Andrew: Just as a follow up there, do you foresee it manifest in terms of just the industry having greater sophistication around it and developing tooling and features and capabilities? Or maybe, and I’m leading you here a little bit, but so be it, the application of stuff we already do, machine learning and automated application of that, to help make that manage that complexity through technology so that the poor data engineers, data scientists and especially business users aren’t so overwhelmed with it. Is it going to be about tooling, or is it going to be about kind of algorithmic handing of that complexity?
Scott: Yeah, I mean as with anything, I think it’s more the former near term, and more the latter longer term. I think it’s kind of a realization of, “Gee, this is a whole new problem set to go solve,” and so what’s the first thing that we’re able to do? We can go tool it, measure it, monitor it, understand it, build the flows, manage it and then we can become more sophisticated over time. By the way, eating our own dog food, right? We’ve got this really cool analytics and machine learning algorithms that we can run in the Hadoop space. Once we set those flows up and have the tooling, certainly we can leverage that to go to the next level.
I think this whole notion of streaming is hot, and then the vendors pushing specific technologies and so on. Streaming is hot, but I think it’s a part of a bigger context that I call “data in motion”, which is a more broad space. I think that the market, and certainly we’re seeing our customers demand a little bit more in that space, as they look out at how they can go build next-generation kinds of applications.
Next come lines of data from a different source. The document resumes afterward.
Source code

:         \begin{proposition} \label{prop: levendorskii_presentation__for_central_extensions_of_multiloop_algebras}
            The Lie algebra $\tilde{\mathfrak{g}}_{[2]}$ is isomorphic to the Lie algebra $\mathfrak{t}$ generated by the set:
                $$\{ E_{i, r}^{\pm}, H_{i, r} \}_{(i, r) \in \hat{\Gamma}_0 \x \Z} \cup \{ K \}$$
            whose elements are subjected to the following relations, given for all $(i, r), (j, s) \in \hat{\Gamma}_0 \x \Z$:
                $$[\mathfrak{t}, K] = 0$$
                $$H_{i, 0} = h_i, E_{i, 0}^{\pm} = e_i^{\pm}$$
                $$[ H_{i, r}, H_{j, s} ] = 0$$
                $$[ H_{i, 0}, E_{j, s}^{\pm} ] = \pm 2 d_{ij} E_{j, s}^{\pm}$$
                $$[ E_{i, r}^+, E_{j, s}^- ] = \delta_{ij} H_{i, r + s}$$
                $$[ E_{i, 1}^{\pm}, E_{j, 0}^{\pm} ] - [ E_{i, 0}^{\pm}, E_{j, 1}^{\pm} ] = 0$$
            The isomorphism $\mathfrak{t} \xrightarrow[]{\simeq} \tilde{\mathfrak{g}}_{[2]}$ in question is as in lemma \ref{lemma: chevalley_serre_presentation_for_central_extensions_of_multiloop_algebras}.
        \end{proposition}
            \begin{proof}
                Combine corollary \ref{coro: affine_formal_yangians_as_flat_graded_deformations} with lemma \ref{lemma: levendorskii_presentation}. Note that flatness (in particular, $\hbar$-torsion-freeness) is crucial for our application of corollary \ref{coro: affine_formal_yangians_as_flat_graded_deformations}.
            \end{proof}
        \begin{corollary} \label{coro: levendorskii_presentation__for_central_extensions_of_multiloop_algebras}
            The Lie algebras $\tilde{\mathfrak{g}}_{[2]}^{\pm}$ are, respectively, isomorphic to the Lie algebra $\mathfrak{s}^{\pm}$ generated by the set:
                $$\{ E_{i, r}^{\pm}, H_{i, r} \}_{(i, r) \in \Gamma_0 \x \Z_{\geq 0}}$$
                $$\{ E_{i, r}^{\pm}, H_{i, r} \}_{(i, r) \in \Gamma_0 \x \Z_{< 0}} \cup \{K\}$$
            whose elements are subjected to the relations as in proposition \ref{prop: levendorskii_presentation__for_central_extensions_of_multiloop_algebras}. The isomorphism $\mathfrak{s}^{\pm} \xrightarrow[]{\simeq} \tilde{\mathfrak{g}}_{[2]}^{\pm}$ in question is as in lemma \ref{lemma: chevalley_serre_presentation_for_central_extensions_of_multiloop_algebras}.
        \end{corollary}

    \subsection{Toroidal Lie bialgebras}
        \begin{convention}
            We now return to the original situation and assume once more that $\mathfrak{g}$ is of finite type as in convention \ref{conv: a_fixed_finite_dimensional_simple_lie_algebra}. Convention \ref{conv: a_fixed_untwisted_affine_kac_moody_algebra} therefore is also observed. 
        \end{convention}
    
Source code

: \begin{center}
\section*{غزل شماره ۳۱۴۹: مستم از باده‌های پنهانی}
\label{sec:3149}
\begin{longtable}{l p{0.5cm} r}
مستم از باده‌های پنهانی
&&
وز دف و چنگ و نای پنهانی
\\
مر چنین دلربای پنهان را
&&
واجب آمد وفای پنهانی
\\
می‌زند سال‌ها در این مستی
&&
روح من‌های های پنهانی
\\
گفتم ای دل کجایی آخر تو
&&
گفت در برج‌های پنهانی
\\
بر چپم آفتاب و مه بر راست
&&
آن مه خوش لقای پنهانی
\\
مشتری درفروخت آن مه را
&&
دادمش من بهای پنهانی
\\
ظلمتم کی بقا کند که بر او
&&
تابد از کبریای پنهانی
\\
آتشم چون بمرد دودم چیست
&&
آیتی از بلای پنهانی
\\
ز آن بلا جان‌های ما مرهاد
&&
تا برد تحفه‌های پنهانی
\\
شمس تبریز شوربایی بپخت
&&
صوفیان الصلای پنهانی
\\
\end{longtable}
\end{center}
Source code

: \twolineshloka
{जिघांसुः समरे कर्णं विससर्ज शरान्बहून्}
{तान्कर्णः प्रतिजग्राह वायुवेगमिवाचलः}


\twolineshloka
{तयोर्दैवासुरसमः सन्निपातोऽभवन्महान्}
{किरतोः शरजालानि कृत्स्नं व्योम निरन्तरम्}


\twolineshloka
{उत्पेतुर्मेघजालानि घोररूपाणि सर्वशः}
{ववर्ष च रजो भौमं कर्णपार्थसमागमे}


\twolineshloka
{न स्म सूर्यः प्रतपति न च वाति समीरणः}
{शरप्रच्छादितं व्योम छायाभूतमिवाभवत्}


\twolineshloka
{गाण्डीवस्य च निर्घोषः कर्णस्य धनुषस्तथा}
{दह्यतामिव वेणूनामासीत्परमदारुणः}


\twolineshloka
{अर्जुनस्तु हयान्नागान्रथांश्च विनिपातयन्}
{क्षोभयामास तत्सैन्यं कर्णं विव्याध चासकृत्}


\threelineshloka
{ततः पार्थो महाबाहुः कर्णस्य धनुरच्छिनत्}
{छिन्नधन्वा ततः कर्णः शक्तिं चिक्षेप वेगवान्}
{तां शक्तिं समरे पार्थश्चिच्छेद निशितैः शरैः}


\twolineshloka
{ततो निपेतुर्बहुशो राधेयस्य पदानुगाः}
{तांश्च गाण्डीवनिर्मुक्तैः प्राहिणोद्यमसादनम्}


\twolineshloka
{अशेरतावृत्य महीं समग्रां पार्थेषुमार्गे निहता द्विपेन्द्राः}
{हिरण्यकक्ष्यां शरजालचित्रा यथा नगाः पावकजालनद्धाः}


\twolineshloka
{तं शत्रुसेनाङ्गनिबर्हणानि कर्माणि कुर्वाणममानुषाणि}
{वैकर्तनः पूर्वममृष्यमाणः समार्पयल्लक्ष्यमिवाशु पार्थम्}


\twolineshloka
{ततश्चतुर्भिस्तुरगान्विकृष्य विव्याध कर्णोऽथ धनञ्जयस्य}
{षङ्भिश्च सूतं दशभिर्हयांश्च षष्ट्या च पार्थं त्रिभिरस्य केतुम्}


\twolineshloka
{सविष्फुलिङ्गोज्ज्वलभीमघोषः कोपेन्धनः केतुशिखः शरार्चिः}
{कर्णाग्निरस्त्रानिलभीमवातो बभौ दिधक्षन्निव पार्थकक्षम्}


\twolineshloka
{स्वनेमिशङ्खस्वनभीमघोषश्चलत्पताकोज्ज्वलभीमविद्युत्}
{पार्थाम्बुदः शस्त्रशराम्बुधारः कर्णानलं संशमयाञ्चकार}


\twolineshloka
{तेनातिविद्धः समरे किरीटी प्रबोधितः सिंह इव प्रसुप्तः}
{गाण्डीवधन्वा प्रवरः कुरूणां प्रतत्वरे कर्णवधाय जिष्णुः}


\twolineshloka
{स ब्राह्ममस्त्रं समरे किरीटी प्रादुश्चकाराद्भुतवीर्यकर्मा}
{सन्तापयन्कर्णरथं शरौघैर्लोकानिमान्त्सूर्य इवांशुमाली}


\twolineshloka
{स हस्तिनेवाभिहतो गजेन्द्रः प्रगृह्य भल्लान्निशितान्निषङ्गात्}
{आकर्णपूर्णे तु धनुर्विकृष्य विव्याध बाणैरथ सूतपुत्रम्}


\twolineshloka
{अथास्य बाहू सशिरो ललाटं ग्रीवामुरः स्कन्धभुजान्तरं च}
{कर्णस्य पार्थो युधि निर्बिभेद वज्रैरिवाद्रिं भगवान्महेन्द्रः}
I think the really cool thing comes as a derivative of that, not only can we now manage data in motion and understand it and apply tools to it, but then can we take the analytics that we build that were traditionally for data at rest and push them out into that network?
The analytics and the models that we build on petabytes and exabytes of historical data that are very accurate, can we start pushing them out in the network to the data as it’s moving? As such, we can be more proactive about the offers that we make to consumers. We can be more proactive and have lower latency on the actions that get taken from signals that are processed.
Andrew: I don’t know whether to feel uplifted or a little cynical. You’ve kind of, actually I think quite astutely reduced a lot of product cycles into first we get sensitive to it and we develop tooling around it an management, and then we try and get more automated about it. I think you’re right. Hopefully that’s an uplifting message. It shows that we’re, as an industry, we’re being self-aware about things, and also trying not to just sort of go from one problem to the next, but maybe take it more of a meta-level and sort of corral a bunch of problems together into one greater management challenge.
You’ve talked about data in motion, you’ve talked about the grid, you’ve talked about kind of the multiple locations and sources of data, the fact that there’s gravity, the fact that there’s still the need for portability. I think you’ve given us today a really nice overview of all the different ways this same bigger question manifests. Hopefully in 2017, that’s something as an industry we can take on, and I’m just willing to bet that’s something that Hortonworks is going to focus on. Thank you so much for being here. I think that was a really good note to end on, and I will wish you and Hortonworks a great 2017.
Scott: Thanks very much. Thanks for having us, and yeah, I think based on the comment, I would say it should be uplifting. I think we as an industry are very data-driven, so let’s tool it and let’s build advanced algorithms around it. Have a great 2017.
Andrew: Thanks, and thanks everyone for being here.